By telling stories, you objectify your own experience. You separate it from yourself. You pin down certain truths. You make up others. You start sometimes with an incident that truly happened, like the might in the shit field, and you carry it forward by inventing incidents that did not in fact occur but that nonetheless help to clarify and explain. (O’Brien 152)

This awed and aggravated me in equal amounts.

It was pure frustration yesterday as I reorganized my room and stumbled upon the Pixar movie, WALL-E. Remember when WALL-E is holding the spork and looking left to right? Does it belong with the forks or the spoons? Forks? Spoons? Fiction? Non-fiction? Darn you, O’Brien.

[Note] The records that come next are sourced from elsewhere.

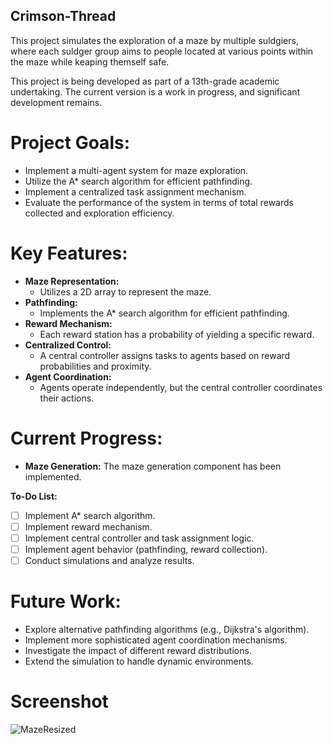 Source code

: ## Crimson-Thread

This project simulates the exploration of a maze by multiple suldgiers, where each suldger group aims to people located at various points within the maze while keaping themself safe. 

This project is being developed as part of a 13th-grade academic undertaking. The current version is a work in progress, and significant development remains.

# Project Goals:

* Implement a multi-agent system for maze exploration.
* Utilize the A* search algorithm for efficient pathfinding.
* Implement a centralized task assignment mechanism.
* Evaluate the performance of the system in terms of total rewards collected and exploration efficiency.

# Key Features:

* **Maze Representation:** 
    * Utilizes a 2D array to represent the maze.
* **Pathfinding:** 
    * Implements the A* search algorithm for efficient pathfinding.
* **Reward Mechanism:** 
    * Each reward station has a probability of yielding a specific reward.
* **Centralized Control:** 
    * A central controller assigns tasks to agents based on reward probabilities and proximity.
* **Agent Coordination:** 
    * Agents operate independently, but the central controller coordinates their actions.

# Current Progress:

* **Maze Generation:** The maze generation component has been implemented.

**To-Do List:**

* [ ] Implement A* search algorithm.
* [ ] Implement reward mechanism.
* [ ] Implement central controller and task assignment logic.
* [ ] Implement agent behavior (pathfinding, reward collection).
* [ ] Conduct simulations and analyze results.

# Future Work:

* Explore alternative pathfinding algorithms (e.g., Dijkstra's algorithm).
* Implement more sophisticated agent coordination mechanisms.
* Investigate the impact of different reward distributions.
* Extend the simulation to handle dynamic environments.

# Screenshot

![MazeResized](https://github.com/user-attachments/assets/b4f763be-28fe-47c0-bb6d-e7e3e66a41de)
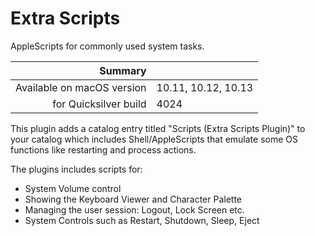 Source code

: # Extra Scripts

AppleScripts for commonly used system tasks.

 Summary                    | &nbsp; 
---------------------------:|:--------------------
 Available on macOS version | 10.11, 10.12, 10.13
      for Quicksilver build | 4024


This plugin adds a catalog entry titled "Scripts (Extra Scripts Plugin)" to
your catalog which includes Shell/AppleScripts that emulate some OS functions
like restarting and process actions.

The plugins includes scripts for:

  * System Volume control
  * Showing the Keyboard Viewer and Character Palette
  * Managing the user session: Logout, Lock Screen etc.
  * System Controls such as Restart, Shutdown, Sleep, Eject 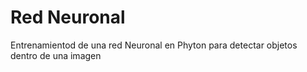 # Red Neuronal
Entrenamientod de una red Neuronal en Phyton para detectar objetos dentro de una imagen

And that is where the conflict arose –should truth be the truth of what realistically happened? Or, should it be the truth of what it felt like to be there and witness all the blood, gore, and loss? The Things They Carried is based on enough truth to get me where it hurts and where it matters. In “the Nam,” in the jungle, there was a platoon of young men. Some of them died, some of them did not. Tim O’Brien did not, and he has tried his best to heal and memorialize; and I believe that he has done that. The beauty of this book lies not necessarily in the war stories at its center, but rather in the undulating, overlapping entanglements that are people’s lives, in the act of using storytelling as a means of bringing the many facets of fragmented memory forward into the present day. O’Brien constructed and reconstructed his own experiences in order that they convey the real truth, far beyond the “truth” of what really happened and what did not. He pieced together the fragments to form a unified, disjointed, fictional, honest whole. As O’Brien writes, “In the end a true war story is never about war. It’s about sunlight” (81).

1 comment:

  1. In our hunt for the "truth," I realized that the source of my frustration was simply the result of my illogical habit of thinking: there is a right and wrong. I should believe in the right. Truth is equivalent to what is right.

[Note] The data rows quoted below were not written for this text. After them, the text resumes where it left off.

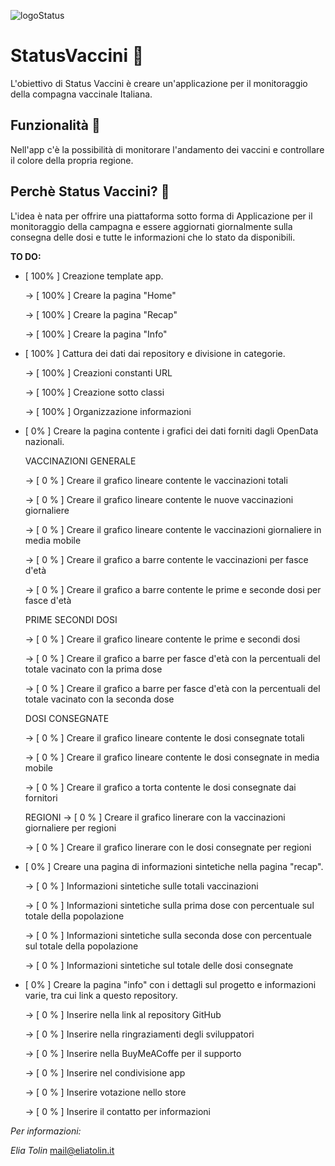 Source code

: ![logoStatus](https://user-images.githubusercontent.com/60351315/111628344-687f3500-87f0-11eb-9c74-88e804c07da9.png)

# StatusVaccini 🧬

L'obiettivo di Status Vaccini è creare un'applicazione per il monitoraggio della compagna vaccinale Italiana.

## Funzionalità 💉

Nell'app c'è la possibilità di monitorare l'andamento dei vaccini e controllare il colore della propria regione.

## Perchè Status Vaccini? 🦠

L'idea è nata per offrire una piattaforma sotto forma di Applicazione per il monitoraggio della campagna e essere aggiornati 
giornalmente sulla consegna delle dosi e tutte le informazioni che lo stato da disponibili.


**TO DO:**

- [ 100% ]  Creazione template app.

    -> [ 100% ] Creare la pagina "Home"
    
    -> [ 100% ] Creare la pagina "Recap"
    
    -> [ 100% ] Creare la pagina "Info"

- [ 100% ]  Cattura dei dati dai repository e divisione in categorie.

    -> [ 100% ] Creazioni constanti URL
    
    -> [ 100% ] Creazione sotto classi
    
    -> [ 100% ] Organizzazione informazioni
    

- [ 0% ]    Creare la pagina contente i grafici dei dati forniti dagli OpenData nazionali.

    VACCINAZIONI GENERALE
    
    -> [ 0 % ] Creare il grafico lineare contente le vaccinazioni totali
    
    -> [ 0 % ] Creare il grafico lineare contente le nuove vaccinazioni giornaliere
    
    -> [ 0 % ] Creare il grafico lineare contente le vaccinazioni giornaliere in media mobile
    
    -> [ 0 % ] Creare il grafico a barre contente le vaccinazioni per fasce d'età
    
    -> [ 0 % ] Creare il grafico a barre contente le prime e seconde dosi per fasce d'età
    

    PRIME SECONDI DOSI
    
    -> [ 0 % ] Creare il grafico lineare contente le prime e secondi dosi
    
    -> [ 0 % ] Creare il grafico a barre per fasce d'età con la percentuali del totale vacinato con la prima dose 
    
    -> [ 0 % ] Creare il grafico a barre per fasce d'età con la percentuali del totale vacinato con la seconda dose
    

    DOSI CONSEGNATE
    
    -> [ 0 % ] Creare il grafico lineare contente le dosi consegnate totali
    
    -> [ 0 % ] Creare il grafico lineare contente le dosi consegnate in media mobile
    
    -> [ 0 % ] Creare il grafico a torta contente le dosi consegnate dai fornitori
    

    REGIONI
    -> [ 0 % ] Creare il grafico linerare con la vaccinazioni giornaliere per regioni
    
    -> [ 0 % ] Creare il grafico linerare con le dosi consegnate per regioni
    


- [ 0% ]    Creare una pagina di informazioni sintetiche nella pagina "recap".

    -> [ 0 % ] Informazioni sintetiche sulle totali vaccinazioni
    
    -> [ 0 % ] Informazioni sintetiche sulla prima dose con percentuale sul totale della popolazione
    
    -> [ 0 % ] Informazioni sintetiche sulla seconda dose con percentuale sul totale della popolazione 
    
    -> [ 0 % ] Informazioni sintetiche sul totale delle dosi consegnate
    

- [ 0% ]    Creare la pagina "info" con i dettagli sul progetto e informazioni varie, tra cui link a questo repository.
 

    -> [ 0 % ] Inserire nella link al repository GitHub 
    
    -> [ 0 % ] Inserire nella ringraziamenti degli sviluppatori
    
    -> [ 0 % ] Inserire nella BuyMeACoffe per il supporto
    
    -> [ 0 % ] Inserire nel condivisione app
    
    -> [ 0 % ] Inserire votazione nello store
    
    -> [ 0 % ] Inserire il contatto per informazioni
    


*Per informazioni:*

_Elia Tolin_
mail@eliatolin.it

    As I mentioned in my first blog post, I think a lot of rigidness and desire to find truths (regardless of whether or not it exists or is of benefit to us) are taught to us as from early on at a young age as norms. We are conditioned to believe that we can find a clear truth from untruths and that making the distinction from truth and untruth is important. We rarely challenge norms and habits even though we aspire to widen our horizons. So, in many ways, we trap ourselves into a system where we find comfort in patterns and predictability. I find your reference to WALL-E particularly relevant to this as he tries to sort the spork into a category. What difference does it make? Fork, spoon, spork... different shapes and specific uses, but they all serve their role as utensils.

    Perhaps, we place too much stress on precision and finding the truth. I wonder if you would enjoy The Things They Carried more if just rereading the story for leisure (and not deliberately trying to find truths or make sense of what is deliberately left vague).